• **Data for this task**:
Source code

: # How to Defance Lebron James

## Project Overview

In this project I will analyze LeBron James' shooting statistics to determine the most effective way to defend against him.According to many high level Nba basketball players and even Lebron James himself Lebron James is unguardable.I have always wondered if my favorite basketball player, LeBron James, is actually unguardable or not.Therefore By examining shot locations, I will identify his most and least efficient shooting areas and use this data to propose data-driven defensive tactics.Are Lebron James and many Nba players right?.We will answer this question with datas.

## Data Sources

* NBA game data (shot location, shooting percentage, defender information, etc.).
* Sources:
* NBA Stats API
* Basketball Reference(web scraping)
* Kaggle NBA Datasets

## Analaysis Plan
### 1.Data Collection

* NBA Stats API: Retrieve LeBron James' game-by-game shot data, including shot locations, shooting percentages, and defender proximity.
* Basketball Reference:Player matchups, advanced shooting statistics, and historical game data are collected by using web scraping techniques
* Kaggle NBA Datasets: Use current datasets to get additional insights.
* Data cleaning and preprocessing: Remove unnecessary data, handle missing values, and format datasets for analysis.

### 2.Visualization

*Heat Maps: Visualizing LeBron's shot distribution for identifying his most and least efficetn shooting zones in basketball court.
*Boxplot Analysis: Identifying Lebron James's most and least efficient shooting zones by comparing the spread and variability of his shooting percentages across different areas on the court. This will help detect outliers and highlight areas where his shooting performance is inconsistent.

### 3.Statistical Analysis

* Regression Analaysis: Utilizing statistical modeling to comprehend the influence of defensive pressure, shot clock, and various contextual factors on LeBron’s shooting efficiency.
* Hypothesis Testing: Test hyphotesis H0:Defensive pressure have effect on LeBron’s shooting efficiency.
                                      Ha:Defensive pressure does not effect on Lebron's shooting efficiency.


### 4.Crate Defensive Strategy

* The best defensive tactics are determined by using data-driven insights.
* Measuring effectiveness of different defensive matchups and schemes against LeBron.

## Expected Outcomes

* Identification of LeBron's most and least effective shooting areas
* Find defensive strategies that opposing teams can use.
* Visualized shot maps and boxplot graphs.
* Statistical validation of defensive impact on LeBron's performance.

...

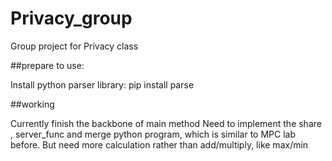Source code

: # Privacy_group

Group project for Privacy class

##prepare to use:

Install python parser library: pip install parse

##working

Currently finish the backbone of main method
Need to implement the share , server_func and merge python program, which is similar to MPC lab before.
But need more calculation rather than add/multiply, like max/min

• **Task instructions**: Copy out each line of the material in which the word "insights" turns up.

• **Solution to the exercise**:
* Kaggle NBA Datasets: Use current datasets to get additional insights.
* The best defensive tactics are determined by using data-driven insights.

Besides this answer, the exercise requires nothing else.